The primary objective of our programs is to create the enabling conditions needed to implement wetland conservation across the state. This always involves outreach to build understanding among key audiences about the many ways that protecting and restoring healthy wetlands can solve problems.

In our policy program activities, we aim to translate that learning into action and outcomes in two key ways:

  1. By supporting the enactment of policies that enable wetland conservation and by removing barriers that prevent it.
  2. By increasing the capacity of state, tribal, and local agencies to incorporate wetland protection and restoration into their efforts to solve water management problems.

Our policy work is diverse and includes a mix of legislative, agency, and local government initiatives. This three-tiered approach recognizes that state policies and state program administration affect the implementation of wetland conservation work at the local level. By working in this way, the beneficiaries of our efforts include not just local units of government, but private sector consultants, non-governmental organizations, tribes, individual landowners, and others working to implement wetland conservation projects.

As for the work itself?

We find ourselves at an exciting time: several high-priority items from recent legislative sessions have finally been enacted or launched, including:

  • The new General Permit for Hydrologic Restoration (2021 Act 77).
  • The new Pre-disaster Flood Resilience Grant Program (2023 Act 265).
  • Newly available cost-share eligibility for hydrologic restoration and stream restoration (DATCP’s updated ATCP 50 Administrative Rule).

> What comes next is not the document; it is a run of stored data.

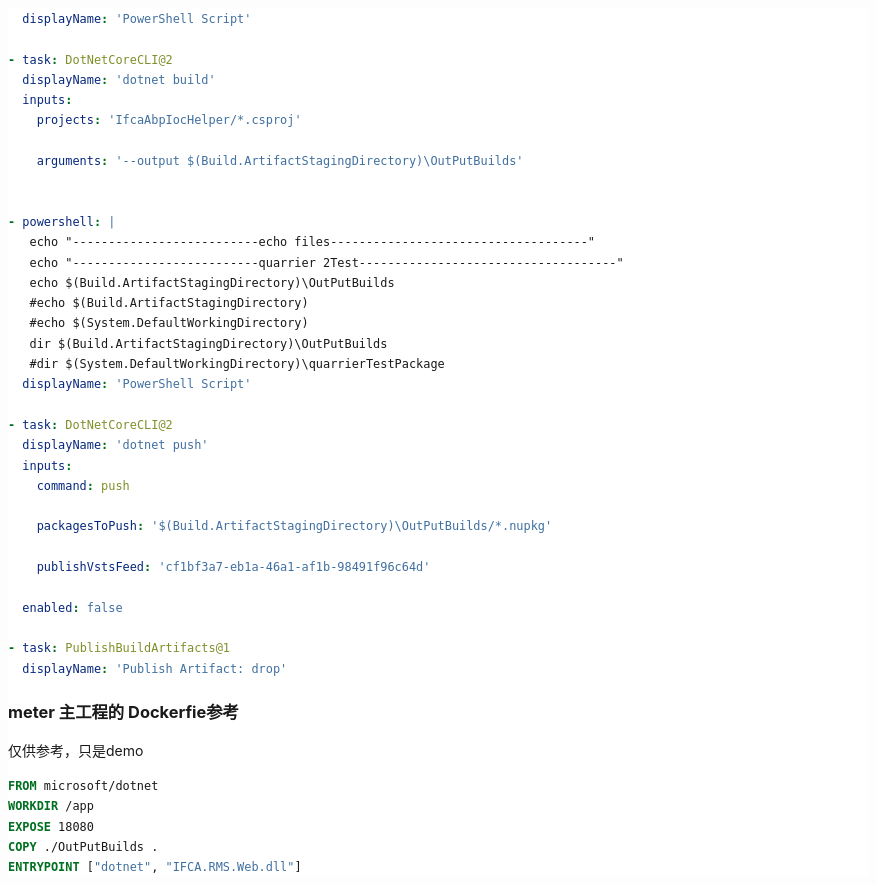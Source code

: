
 ```yaml
  displayName: 'PowerShell Script'

- task: DotNetCoreCLI@2
  displayName: 'dotnet build'
  inputs:
    projects: 'IfcaAbpIocHelper/*.csproj'

    arguments: '--output $(Build.ArtifactStagingDirectory)\OutPutBuilds'


- powershell: |
   echo "--------------------------echo files------------------------------------"
   echo "--------------------------quarrier 2Test------------------------------------"
   echo $(Build.ArtifactStagingDirectory)\OutPutBuilds
   #echo $(Build.ArtifactStagingDirectory)
   #echo $(System.DefaultWorkingDirectory)
   dir $(Build.ArtifactStagingDirectory)\OutPutBuilds
   #dir $(System.DefaultWorkingDirectory)\quarrierTestPackage
  displayName: 'PowerShell Script'

- task: DotNetCoreCLI@2
  displayName: 'dotnet push'
  inputs:
    command: push

    packagesToPush: '$(Build.ArtifactStagingDirectory)\OutPutBuilds/*.nupkg'

    publishVstsFeed: 'cf1bf3a7-eb1a-46a1-af1b-98491f96c64d'

  enabled: false

- task: PublishBuildArtifacts@1
  displayName: 'Publish Artifact: drop'

```
### meter 主工程的 Dockerfie参考 
仅供参考，只是demo
```dockerfile
FROM microsoft/dotnet 
WORKDIR /app
EXPOSE 18080
COPY ./OutPutBuilds .
ENTRYPOINT ["dotnet", "IFCA.RMS.Web.dll"]

```

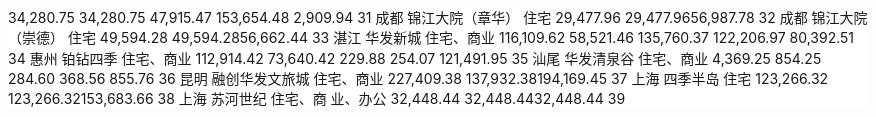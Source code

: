 34,280.75
34,280.75
47,915.47
153,654.48
2,909.94
31
成都
锦江大院（章华）
住宅
29,477.96
29,477.9656,987.78
32
成都
锦江大院（崇德）
住宅
49,594.28
49,594.2856,662.44
33
湛江
华发新城
住宅、商业
116,109.62
58,521.46
135,760.37
122,206.97
80,392.51
34
惠州
铂钻四季
住宅、商业
112,914.42
73,640.42
229.88
254.07
121,491.95
35
汕尾
华发清泉谷
住宅、商业
4,369.25
854.25
284.60
368.56
855.76
36
昆明
融创华发文旅城
住宅、商业
227,409.38
137,932.38194,169.45
37
上海
四季半岛
住宅
123,266.32
123,266.32153,683.66
38
上海
苏河世纪
住宅、商
业、办公
32,448.44
32,448.4432,448.44
39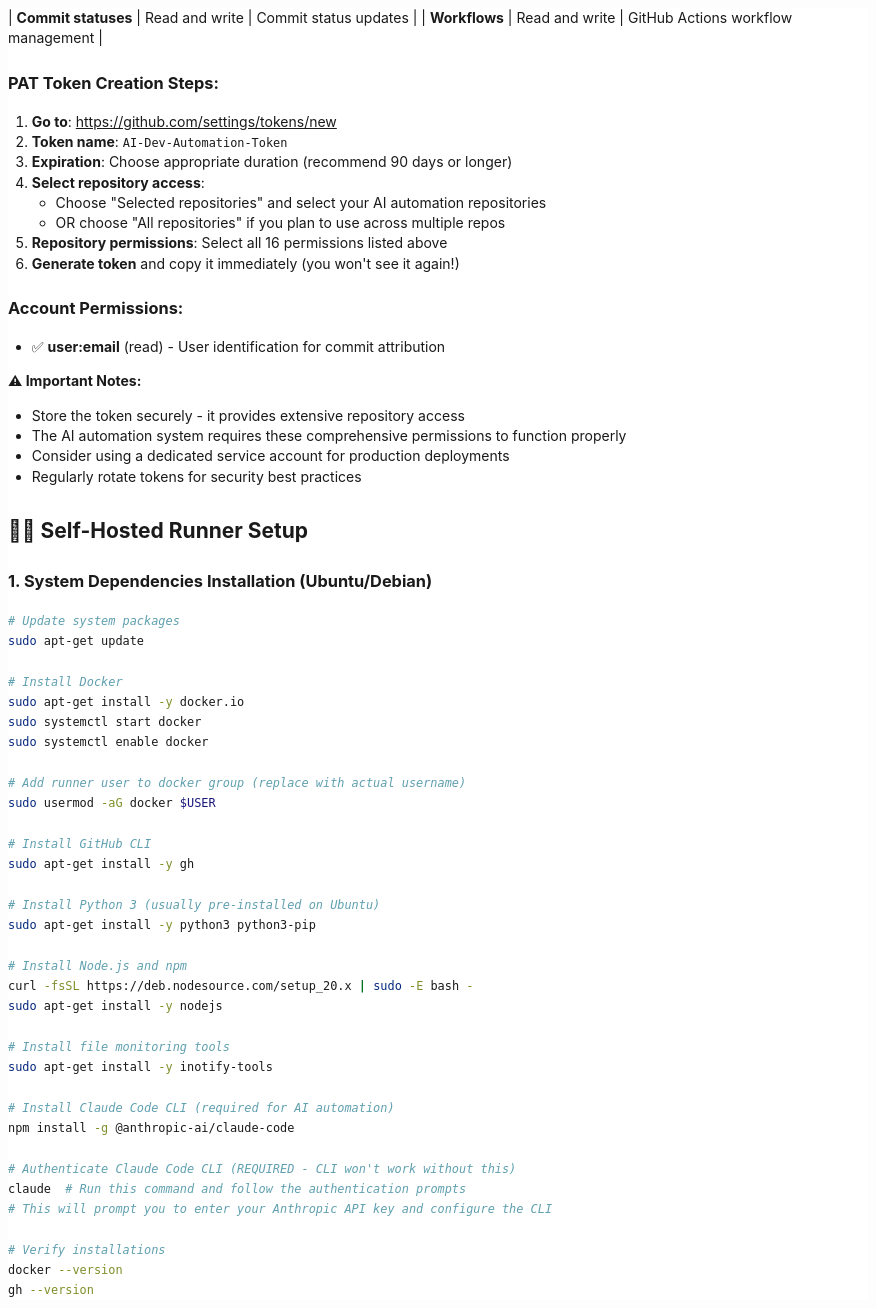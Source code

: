 | **Commit statuses** | Read and write | Commit status updates |
| **Workflows** | Read and write | GitHub Actions workflow management |

### PAT Token Creation Steps:

1. **Go to**: https://github.com/settings/tokens/new
2. **Token name**: `AI-Dev-Automation-Token`
3. **Expiration**: Choose appropriate duration (recommend 90 days or longer)
4. **Select repository access**: 
   - Choose "Selected repositories" and select your AI automation repositories
   - OR choose "All repositories" if you plan to use across multiple repos
5. **Repository permissions**: Select all 16 permissions listed above
6. **Generate token** and copy it immediately (you won't see it again!)

### Account Permissions:
- ✅ **user:email** (read) - User identification for commit attribution

**⚠️ Important Notes:**
- Store the token securely - it provides extensive repository access
- The AI automation system requires these comprehensive permissions to function properly
- Consider using a dedicated service account for production deployments
- Regularly rotate tokens for security best practices

## 🏃‍♂️ Self-Hosted Runner Setup

### 1. System Dependencies Installation (Ubuntu/Debian)

```bash
# Update system packages
sudo apt-get update

# Install Docker
sudo apt-get install -y docker.io
sudo systemctl start docker
sudo systemctl enable docker

# Add runner user to docker group (replace with actual username)
sudo usermod -aG docker $USER

# Install GitHub CLI
sudo apt-get install -y gh

# Install Python 3 (usually pre-installed on Ubuntu)
sudo apt-get install -y python3 python3-pip

# Install Node.js and npm
curl -fsSL https://deb.nodesource.com/setup_20.x | sudo -E bash -
sudo apt-get install -y nodejs

# Install file monitoring tools
sudo apt-get install -y inotify-tools

# Install Claude Code CLI (required for AI automation)
npm install -g @anthropic-ai/claude-code

# Authenticate Claude Code CLI (REQUIRED - CLI won't work without this)
claude  # Run this command and follow the authentication prompts
# This will prompt you to enter your Anthropic API key and configure the CLI

# Verify installations
docker --version
gh --version
```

For these items, our focus is to monitor and support the state’s implementation efforts to ensure the policy objectives we envisioned are fully realized. At the local level, WWA and the Northwest Regional Planning Commission are co-leads on a four-year, $1.4 million NOAA-funded project to refine and replicate the vulnerability assessment and hydrologic restoration planning work we piloted in Ashland County. This exciting project will expand the work into several new watersheds and will engage local, regional, tribal, and agency partners from three states.

And, of course, we will be back in the Capitol educating a new cohort of legislators about wetlands, about WWA, and about what we need from the legislature to accelerate wetland conservation in Wisconsin. Our top priority is to advocate for the continuation of the Pre-Disaster Flood Resilience Grant Program by maintaining $2 million in program funding in the 2025-27 state budget. We are also actively exploring opportunities to amend regulations to enable more efficient floodplain restoration permitting.

Just as in prior sessions, we will provide progress updates in future newsletters and will share information on how you can help through our Wetland News and Wetland Alert emails and through our blog. You can also contact our policy staff at policy@wisconsinwetlands.org for information on how you can help!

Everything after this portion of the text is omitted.